The creation of the Accessor Development Kit (ADK) was meant to mitigate these problems, but the kit itself was new and needed some refinements after initial use, leading to further delays in getting necessary functionality into the broker. Furthermore, developers are hindered in writing robust code to an interface when they have incomplete knowledge of what happens on the other side of the interface, especially when the accessor they are building is invoking operations on data that will be executed by code that they have no access to.

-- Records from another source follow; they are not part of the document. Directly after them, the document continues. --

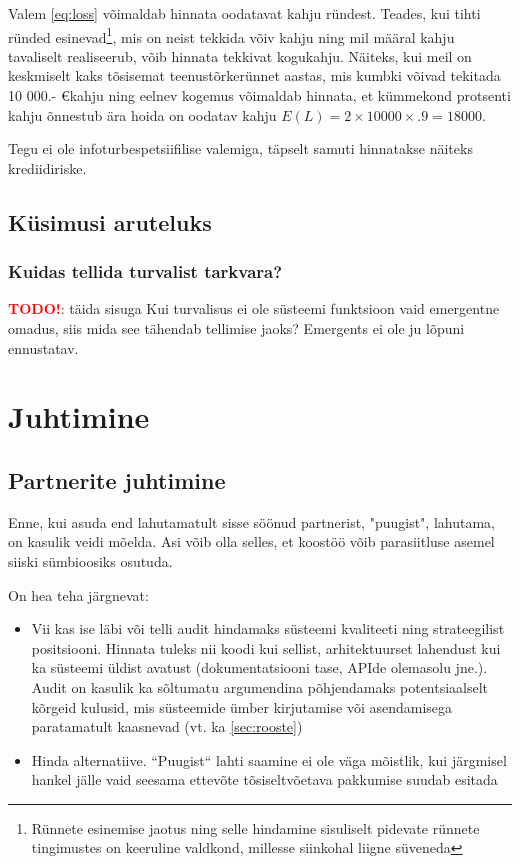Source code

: \documentclass{tufte-book}
\newcommand{\TODO}{\textcolor{red}{\bf TODO!}\xspace}
\begin{document}
Valem \ref{eq:loss} võimaldab hinnata oodatavat kahju ründest. Teades, kui tihti ründed esinevad\footnote{Rünnete esinemise jaotus ning selle hindamine sisuliselt pidevate rünnete tingimustes on keeruline valdkond, millesse siinkohal liigne süveneda}, mis on neist tekkida võiv kahju ning mil määral kahju tavaliselt realiseerub, võib hinnata tekkivat kogukahju. Näiteks, kui meil on keskmiselt kaks tõsisemat teenustõrkerünnet aastas, mis kumbki võivad tekitada 10 000.- \euro kahju ning eelnev kogemus võimaldab hinnata, et kümmekond protsenti kahju õnnestub ära hoida on oodatav kahju $E(L)=2 \times 10000 \times .9 = 18 000$. 

Tegu ei ole infoturbespetsiifilise valemiga, täpselt samuti hinnatakse näiteks krediidiriske.



\section{Küsimusi aruteluks}
\subsection{Kuidas tellida turvalist tarkvara?}
\TODO: täida sisuga
Kui turvalisus ei ole süsteemi funktsioon vaid emergentne omadus, siis mida see tähendab tellimise jaoks? Emergents ei ole ju lõpuni ennustatav.


\chapter{Juhtimine}
\section{Partnerite juhtimine}
Enne, kui asuda end lahutamatult sisse söönud partnerist, "puugist", lahutama, on kasulik veidi mõelda. Asi võib olla selles, et koostöö võib parasiitluse asemel siiski sümbioosiks osutuda. 

On hea teha järgnevat:
\begin{itemize}
	\item Vii kas ise läbi või telli audit hindamaks süsteemi kvaliteeti ning strateegilist positsiooni. Hinnata tuleks nii koodi kui sellist, arhitektuurset lahendust kui ka süsteemi üldist avatust (dokumentatsiooni tase, APIde olemasolu jne.). Audit on kasulik ka sõltumatu argumendina põhjendamaks potentsiaalselt kõrgeid kulusid, mis süsteemide ümber kirjutamise või asendamisega paratamatult kaasnevad (vt. ka \ref{sec:rooste})
	\item Hinda alternatiive. ``Puugist`` lahti saamine ei ole väga mõistlik, kui järgmisel hankel jälle vaid seesama ettevõte tõsiseltvõetava pakkumise suudab esitada  
\end{itemize}
\end{document}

A principal take-home message from the experience of brokering in the BCube project is that in order to achieve the level of community participation in the development and use of software that is intended to become infrastructure, the entire code base should be accessible to developers. Also, since the data sources that are of most interest to geoscientists are often in an evolving, dynamic state, it challenging to build mediators for them, which argues all the more strongly for open source code that would that would give the systems developed the responsiveness and flexibility to remain relevant to scientists’ needs and interests.

Conclusions

The BCube project successfully demonstrated that is was possible to build a brokering framework that mediated the interactions between clients and servers, where clients could be individuals using a web portal, desktop application software, clearinghouses or other service consumers, and servers were data catalogues, data repositories, and data services. Mediation allowed these clients and servers to each use their own distinct protocols, semantics, and data syntaxes in managing their data yet still be part of a larger interoperable system, all without needing to install new software or change the way they carried out their operations and workflows. However, the degree of engagement with the science community that BCube sought fell far short of what was hoped for. Delays in delivering functionality were largely responsible for this. In some cases this was compounded by the small amount of time that scientists who signed on to the project had committed. It became clear that an independent interoperability solution based on middleware was viable only if communities become involved in supporting software development and maintenance.

It can be said that new data services can be considered infrastructure only after the users of the technology adapt their behaviours to these new capabilities. EarthCube has yet to deliver the capabilities that would lead to widespread changes in the way geoscientists do their work, but this, indeed, takes time.